Cybercriminals are Using AI in Scams. Organizations Need to Prepare for Additional AI Cybersecurity

Cybercriminals are using AI to make their scams more convincing and sophisticated than ever. The result is a slew of new AI cybersecurity threats to both businesses and consumers.

In January, Forbes reported that several major hacking communities were using ChatGPT to develop malware that could spy on users’ keyboards. Fraudsters are also using AI tools to simulate voices in imposter scams; NBCNews reported an incident in March, where a man received a phone call from his daughter, who said she was being held hostage. The daughter’s voice was actually a replication created by AI.

While ChatGPT and other AI tools do pose cybersecurity risks for businesses and consumers, it also offers many benefits including increased efficiency, improved data monitoring, and reduction of human error. Companies see the potential and are exploring ways to integrate these tools into their business practices, and ways to balance the benefits and risks of this technology.

As cybercriminals are using AI to enhance their scams, organizations want to know what they need to do to prepare for bad actors, and the potential negative uses for AI tools. Doriel Abrahams, U.S. Head of Risk at Forter, shares his thoughts about what AI cybersecurity trends will play out this year.

 

Doriel’s Thoughts

“With the rise of ChatGPT and its new iteration ChatGPT-4, there are a lot of interesting and important conversations to be had surrounding generative AI. One of those is about potential use of those tools in fraud. The reality is that online crime has one weakest link and that link is human intervention.

ChaptGPT, or other tools, can manipulate and prey on human emotion and can become part of an ongoing fraud war. It can be used to make scams more convincing. Think about Roman scams, where people try to befriend you. Or even business email, corporate scams, where people send emails to finance teams, trying to get them to change bank accounts, from which you pay vendors. What happens if you reroute funds to other accounts, or how do you convince people to do that? The use and power of AI can make those emails look a lot more authentic.

We’ve already seen in the past holiday season a huge, massive manipulator problem, and they were very scalable. Just thinking about the ability to use those tools and get more scale, it can be a big thing and a game changer for the online crime community.

It already has been used to create all sorts of different materials and broadcasts, and it’s likely going to get even worse. It can significantly impact crime in the service industry; all the things that are being sold on the dark web. You can either buy data, or buy access to data that is being achieved by simple AI manipulation on people. It can be used to get addresses of people. It can be used to get payment information of people, social security numbers. Potentially, if the scam is good enough, you might unknowingly expose your entire identity and private details to those fraudsters. 

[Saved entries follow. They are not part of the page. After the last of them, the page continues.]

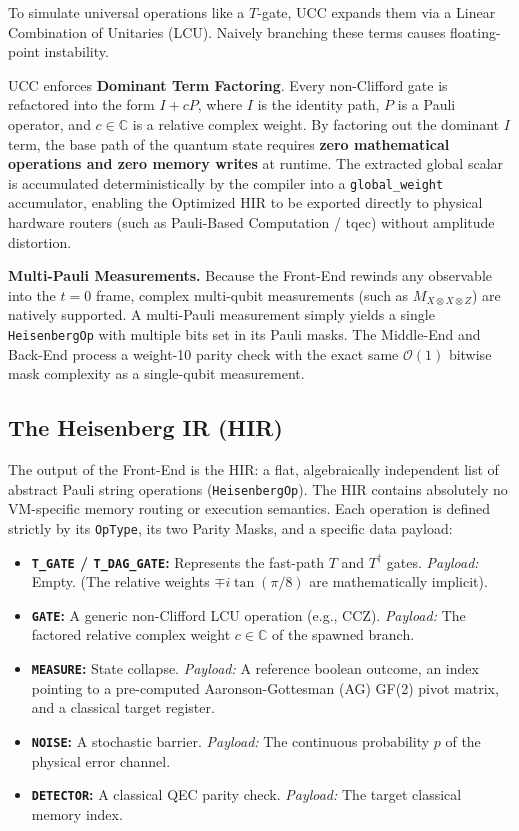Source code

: \documentclass[11pt]{article}
\begin{document}
\begin{tcolorbox}[colback=blue!5,colframe=blue!40!black,title=Dominant Term Factoring]
To simulate universal operations like a $T$-gate, UCC expands them via a Linear Combination of Unitaries (LCU). Naively branching these terms causes floating-point instability.

UCC enforces \textbf{Dominant Term Factoring}. Every non-Clifford gate is refactored into the form $I + c P$, where $I$ is the identity path, $P$ is a Pauli operator, and $c \in \mathbb{C}$ is a relative complex weight. By factoring out the dominant $I$ term, the base path of the quantum state requires \textbf{zero mathematical operations and zero memory writes} at runtime. The extracted global scalar is accumulated deterministically by the compiler into a \texttt{global\_weight} accumulator, enabling the Optimized HIR to be exported directly to physical hardware routers (such as Pauli-Based Computation / tqec) without amplitude distortion.
\end{tcolorbox}

\textbf{Multi-Pauli Measurements.} Because the Front-End rewinds any observable into the $t=0$ frame, complex multi-qubit measurements (such as $M_{X \otimes X \otimes Z}$) are natively supported. A multi-Pauli measurement simply yields a single \texttt{HeisenbergOp} with multiple bits set in its Pauli masks. The Middle-End and Back-End process a weight-10 parity check with the exact same $\mathcal{O}(1)$ bitwise mask complexity as a single-qubit measurement.

\subsection{The Heisenberg IR (HIR)}
The output of the Front-End is the HIR: a flat, algebraically independent list of abstract Pauli string operations (\texttt{HeisenbergOp}). The HIR contains absolutely no VM-specific memory routing or execution semantics. Each operation is defined strictly by its \texttt{OpType}, its two Parity Masks, and a specific data payload:

\begin{itemize}
    \item \textbf{\texttt{T\_GATE} / \texttt{T\_DAG\_GATE}:} Represents the fast-path $T$ and $T^\dagger$ gates. \textit{Payload:} Empty. (The relative weights $\mp i \tan(\pi/8)$ are mathematically implicit).
    \item \textbf{\texttt{GATE}:} A generic non-Clifford LCU operation (e.g., CCZ). \textit{Payload:} The factored relative complex weight $c \in \mathbb{C}$ of the spawned branch.
    \item \textbf{\texttt{MEASURE}:} State collapse. \textit{Payload:} A reference boolean outcome, an index pointing to a pre-computed Aaronson-Gottesman (AG) GF(2) pivot matrix, and a classical target register.
    \item \textbf{\texttt{NOISE}:} A stochastic barrier. \textit{Payload:} The continuous probability $p$ of the physical error channel.
    \item \textbf{\texttt{DETECTOR}:} A classical QEC parity check. \textit{Payload:} The target classical memory index.
\end{itemize}
\end{document}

[Generative AI] has so much potential to help us evolve with people, and all the new cool things that we’re seeing day to day that these types of tools can be applied for. But when you think about it there’s a lot of fraud that you can do with those tools at the same time.

Organizations need to be prepared, because it is coming. You know what happens when the criminal experts start exploring the ways they can use generative AI. Are there reasons to panic? Maybe, and maybe not. Most important is that we know what this tool is capable of, and how to think differently when we’re encountering things that might look like a scam. It’s a big deal. It’s a big deal for better, but also for worse, so we just need to be ready.”